My attention turned back to him, knowing the other two would be alright. May took a step back underneath the weight of Gwgon’s strikes. Her forehead was already a sea of sweat. Impossible…how good was he with a blade?! As if to laugh at me, dark flames flickered on the silver metal of his sword. There was no ringing or clanging when the weapons of the two met—instead, there was a high-pitched scream, that of a girl assaulted in an alley. Where black fire met orange, holes were left in the aura surrounding May’s blade. Seeing this, May pulled back. But I was finally there. The sharpened point of my cursed spear filled the gap May’s sword left, and Gwgon retreated quickly to avoid me. I pressed. Compressed, darkened water met a honed edge. This time, there was that familiar clang: the shivering noise of metal on metal.
Our weapons were locked in a struggle for power for an instant. Gwgon flexed, and then I was thrown back. I somersaulted and landed on the edge of a melted pool of stone but I balanced on my toes to keep myself whole. Darn, I thought, sparing a glance around me. A third of the floor was already covered, and it hadn’t been more than a minute.
‘We won’t be able to outlast him!’ I yelled.
Behind me, I heard the cracking of a metal whip and a belated yelp. ‘Switch targets!’ Kate yelled back. ‘This thing’s too slippery for us to deal with.

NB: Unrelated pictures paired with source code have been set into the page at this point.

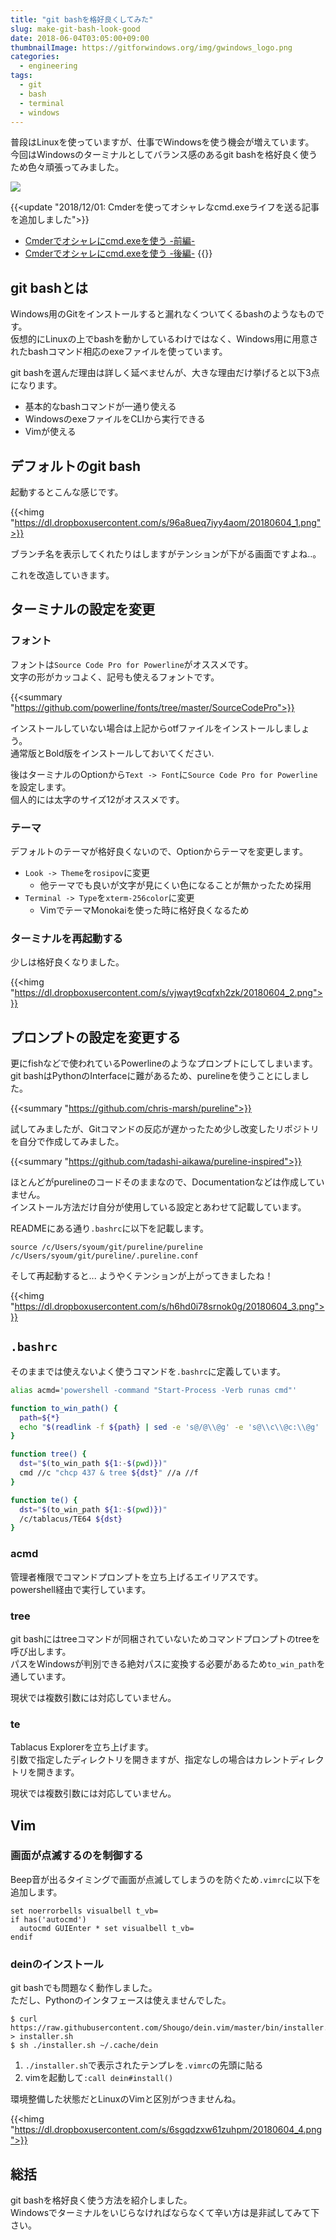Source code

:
 ```yaml
---
title: "git bashを格好良くしてみた"
slug: make-git-bash-look-good
date: 2018-06-04T03:05:00+09:00
thumbnailImage: https://gitforwindows.org/img/gwindows_logo.png
categories:
  - engineering
tags:
  - git
  - bash
  - terminal
  - windows
---
```


普段はLinuxを使っていますが、仕事でWindowsを使う機会が増えています。  
今回はWindowsのターミナルとしてバランス感のあるgit bashを格好良く使うため色々頑張ってみました。

<!--more-->

![](https://images.pexels.com/photos/826380/pexels-photo-826380.jpeg?auto=compress&cs=tinysrgb&dpr=2&h=750&w=1260)

<!--toc-->

{{<update "2018/12/01: Cmderを使ってオシャレなcmd.exeライフを送る記事を追加しました">}}
* [Cmderでオシャレにcmd.exeを使う -前編-](/2018/11/18/use-cmd-elegant-on-cmder-phase1/)
* [Cmderでオシャレにcmd.exeを使う -後編-](/2018/11/18/use-cmd-elegant-on-cmder-phase2/)
{{</update>}}



git bashとは
------------

Windows用のGitをインストールすると漏れなくついてくるbashのようなものです。  
仮想的にLinuxの上でbashを動かしているわけではなく、Windows用に用意されたbashコマンド相応のexeファイルを使っています。

git bashを選んだ理由は詳しく延べませんが、大きな理由だけ挙げると以下3点になります。

* 基本的なbashコマンドが一通り使える
* WindowsのexeファイルをCLIから実行できる
* Vimが使える


デフォルトのgit bash
--------------------

起動するとこんな感じです。

{{<himg "https://dl.dropboxusercontent.com/s/96a8ueq7iyy4aom/20180604_1.png">}}

ブランチ名を表示してくれたりはしますがテンションが下がる画面ですよね..。

これを改造していきます。


ターミナルの設定を変更
----------------------

### フォント

フォントは`Source Code Pro for Powerline`がオススメです。  
文字の形がカッコよく、記号も使えるフォントです。

{{<summary "https://github.com/powerline/fonts/tree/master/SourceCodePro">}}

インストールしていない場合は上記からotfファイルをインストールしましょう。  
通常版とBold版をインストールしておいてください.

後はターミナルのOptionから`Text -> Font`に`Source Code Pro for Powerline`を設定します。  
個人的には太字のサイズ12がオススメです。


### テーマ

デフォルトのテーマが格好良くないので、Optionからテーマを変更します。

* `Look -> Theme`を`rosipov`に変更
  * 他テーマでも良いが文字が見にくい色になることが無かったため採用
* `Terminal -> Type`を`xterm-256color`に変更
  * VimでテーマMonokaiを使った時に格好良くなるため


### ターミナルを再起動する

少しは格好良くなりました。

{{<himg "https://dl.dropboxusercontent.com/s/vjwayt9cqfxh2zk/20180604_2.png">}}


プロンプトの設定を変更する
--------------------------

更にfishなどで使われているPowerlineのようなプロンプトにしてしまいます。  
git bashはPythonのInterfaceに難があるため、purelineを使うことにしました。

{{<summary "https://github.com/chris-marsh/pureline">}}

試してみましたが、Gitコマンドの反応が遅かったため少し改変したリポジトリを自分で作成してみました。

{{<summary "https://github.com/tadashi-aikawa/pureline-inspired">}}

ほとんどがpurelineのコードそのままなので、Documentationなどは作成していません。  
インストール方法だけ自分が使用している設定とあわせて記載しています。

READMEにある通り`.bashrc`に以下を記載します。

```
source /c/Users/syoum/git/pureline/pureline /c/Users/syoum/git/pureline/.pureline.conf
```

そして再起動すると... ようやくテンションが上がってきましたね！

{{<himg "https://dl.dropboxusercontent.com/s/h6hd0i78srnok0g/20180604_3.png">}}


`.bashrc`
---------

そのままでは使えないよく使うコマンドを`.bashrc`に定義しています。

```bash
alias acmd='powershell -command "Start-Process -Verb runas cmd"'

function to_win_path() {
  path=${*}
  echo "$(readlink -f ${path} | sed -e 's@/@\\@g' -e 's@\\c\\@c:\\@g' | tr '\n' ' ')"
}

function tree() {
  dst="$(to_win_path ${1:-$(pwd)})"
  cmd //c "chcp 437 & tree ${dst}" //a //f
}

function te() {
  dst="$(to_win_path ${1:-$(pwd)})"
  /c/tablacus/TE64 ${dst}
}
```

### acmd

管理者権限でコマンドプロンプトを立ち上げるエイリアスです。  
powershell経由で実行しています。


### tree

git bashにはtreeコマンドが同梱されていないためコマンドプロンプトのtreeを呼び出します。  
パスをWindowsが判別できる絶対パスに変換する必要があるため`to_win_path`を通しています。

現状では複数引数には対応していません。


### te

Tablacus Explorerを立ち上げます。  
引数で指定したディレクトリを開きますが、指定なしの場合はカレントディレクトリを開きます。

現状では複数引数には対応していません。


Vim
---

### 画面が点滅するのを制御する

Beep音が出るタイミングで画面が点滅してしまうのを防ぐため`.vimrc`に以下を追加します。

```
set noerrorbells visualbell t_vb=
if has('autocmd')
  autocmd GUIEnter * set visualbell t_vb=
endif
```

### deinのインストール

git bashでも問題なく動作しました。  
ただし、Pythonのインタフェースは使えませんでした。

```
$ curl https://raw.githubusercontent.com/Shougo/dein.vim/master/bin/installer.sh > installer.sh
$ sh ./installer.sh ~/.cache/dein
```

1. `./installer.sh`で表示されたテンプレを`.vimrc`の先頭に貼る
2. vimを起動して`:call dein#install()`

環境整備した状態だとLinuxのVimと区別がつきませんね。

{{<himg "https://dl.dropboxusercontent.com/s/6sgqdzxw61zuhpm/20180604_4.png">}}


総括
----

git bashを格好良く使う方法を紹介しました。  
Windowsでターミナルをいじらなければならなくて辛い方は是非試してみて下さい。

You and Dale on the boy, me and May on the beast.’
That sounded like a plan—
‘No!’ May yelled. ‘I’ve got him! Just hold on!’
She engaged Gwgon again before any of us could get a word in, her sword held high in that favourite stance of hers.
My retort died in my mouth but my thoughts continued. What in the hell is she doing?! I dashed forward immediately to help. However, Gwgon had sent me flying quite a bit, so I was forced to watch as he lazily slapped her descending blade to the side with his flat, and reversed his cut. Blood spattered and sizzled as it mixed with the heated floor. May jumped back, covering her right eye. The palm of her hand came back in red.
There was an instant in which my thinking froze. Then my throat started trembling.
‘Get Back!’ I screamed.
I reached and hauled on the back of her robe, throwing a stunned May out of the way of a slash that would’ve split the artery in her throat. It got the crazy girl out of harm’s way, but it left me wide open. Gwgon didn’t care to let me recover my footing and mercilessly hounded me. He made me dance around the ballroom that was the arena as I tried my hardest not to dip my feet in the heated floor while he walked over it without issue. But the game got harder the more we played, and he backed me into a corner. His blade went for my guts. I hollowed out my stomach, and the sword narrowly missed. My robes parted, though. The front was cut open all the way, leaving two separate pieces to float in the breeze.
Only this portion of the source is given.